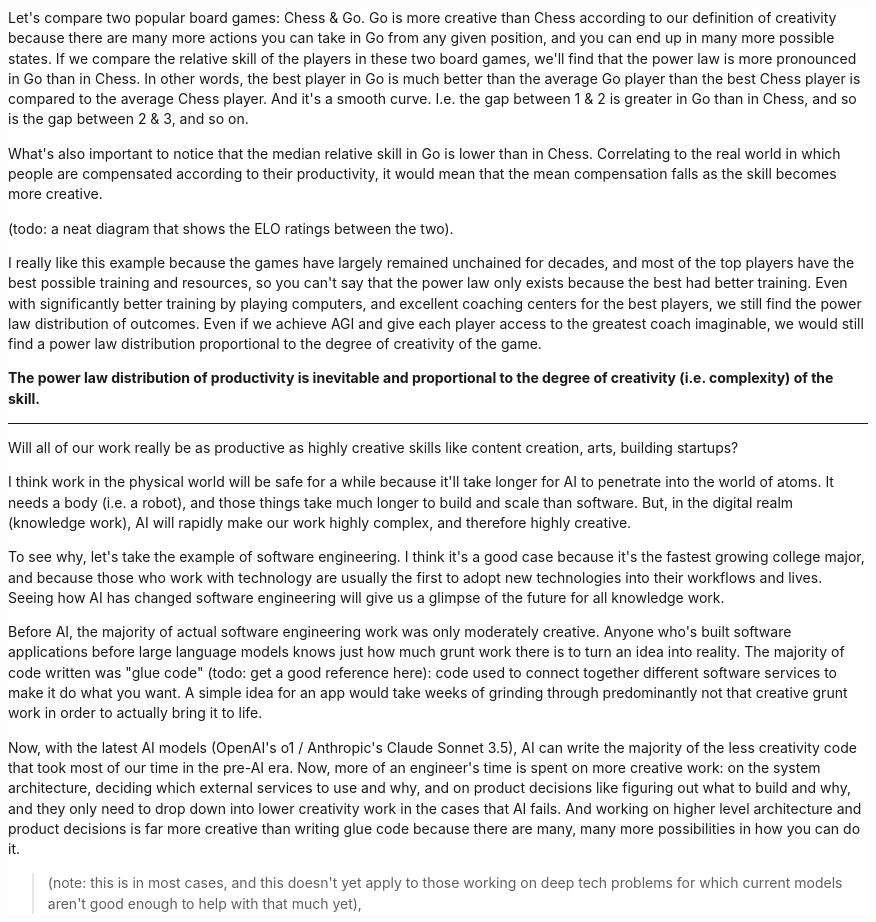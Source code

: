 Let's compare two popular board games: Chess & Go. Go is more creative than Chess according to our definition of creativity because there are many more actions you can take in Go from any given position, and you can end up in many more possible states. If we compare the relative skill of the players in these two board games, we'll find that the power law is more pronounced in Go than in Chess.  In other words, the best player in Go is much better than the average Go player than the best Chess player is compared to the average Chess player. And it's a smooth curve. I.e. the gap between 1 & 2 is greater in Go than in Chess, and so is the gap between 2 & 3, and so on.

What's also important to notice that the median relative skill in Go is lower than in Chess. Correlating to the real world in which people are compensated according to their productivity, it would mean that the mean compensation falls as the skill becomes more creative.

(todo: a neat diagram that shows the ELO ratings between the two).

I really like this example because the games have largely remained unchained for decades, and most of the top players have the best possible training and resources, so you can't say that the power law only exists because the best had better training.  Even with significantly better training by playing computers, and excellent coaching centers for the best players, we still find the power law distribution of outcomes. Even if we achieve AGI and give each player access to the greatest coach imaginable, we would still find a power law distribution proportional to the degree of creativity of the game.

**The power law distribution of productivity is inevitable and proportional to the degree of creativity (i.e. complexity) of the skill.**

---

Will all of our work really be as productive as highly creative skills like content creation, arts, building startups?

I think work in the physical world will be safe for a while because it'll take longer for AI to penetrate into the world of atoms. It needs a body (i.e. a robot), and those things take much longer to build and scale than software. But, in the digital realm (knowledge work), AI will rapidly make our work highly complex, and therefore highly creative.

To see why, let's take the example of software engineering. I think it's a good case because it's the fastest growing college major, and because those who work with technology are usually the first to adopt new technologies into their workflows and lives. Seeing how AI has changed software engineering will give us a glimpse of the future for all knowledge work.

Before AI, the majority of actual software engineering work was only moderately creative. Anyone who's built software applications before large language models knows just how much grunt work there is to turn an idea into reality. The majority of code written was "glue code" (todo: get a good reference here): code used to connect together different software services to make it do what you want. A simple idea for an app would take weeks of grinding through predominantly not that creative grunt work in order to actually bring it to life.

Now, with the latest AI models (OpenAI's o1 / Anthropic's Claude Sonnet 3.5), AI can write the majority of the less creativity code that took most of our time in the pre-AI era. Now, more of an engineer's time is spent on more creative work: on the system architecture, deciding which external services to use and why, and on product decisions like figuring out what to build and why, and they only need to drop down into lower creativity work in the cases that AI fails. And working on higher level architecture and product decisions is far more creative than writing glue code because there are many, many more possibilities in how you can do it.
> (note: this is in most cases, and this doesn't yet apply to those working on deep tech problems for which current models aren't good enough to help with that much yet),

■ ■ ■ ■ ■ ■ ■

## WHAT TO PRODUCE
With the line holding "I think work" as the first and the line holding "To see why, let's" as the last, please transcribe exactly the lines of the material above in that range and nothing else.

## RESULT FOR THIS EXERCISE
I think work in the physical world will be safe for a while because it'll take longer for AI to penetrate into the world of atoms. It needs a body (i.e. a robot), and those things take much longer to build and scale than software. But, in the digital realm (knowledge work), AI will rapidly make our work highly complex, and therefore highly creative.

To see why, let's take the example of software engineering. I think it's a good case because it's the fastest growing college major, and because those who work with technology are usually the first to adopt new technologies into their workflows and lives. Seeing how AI has changed software engineering will give us a glimpse of the future for all knowledge work.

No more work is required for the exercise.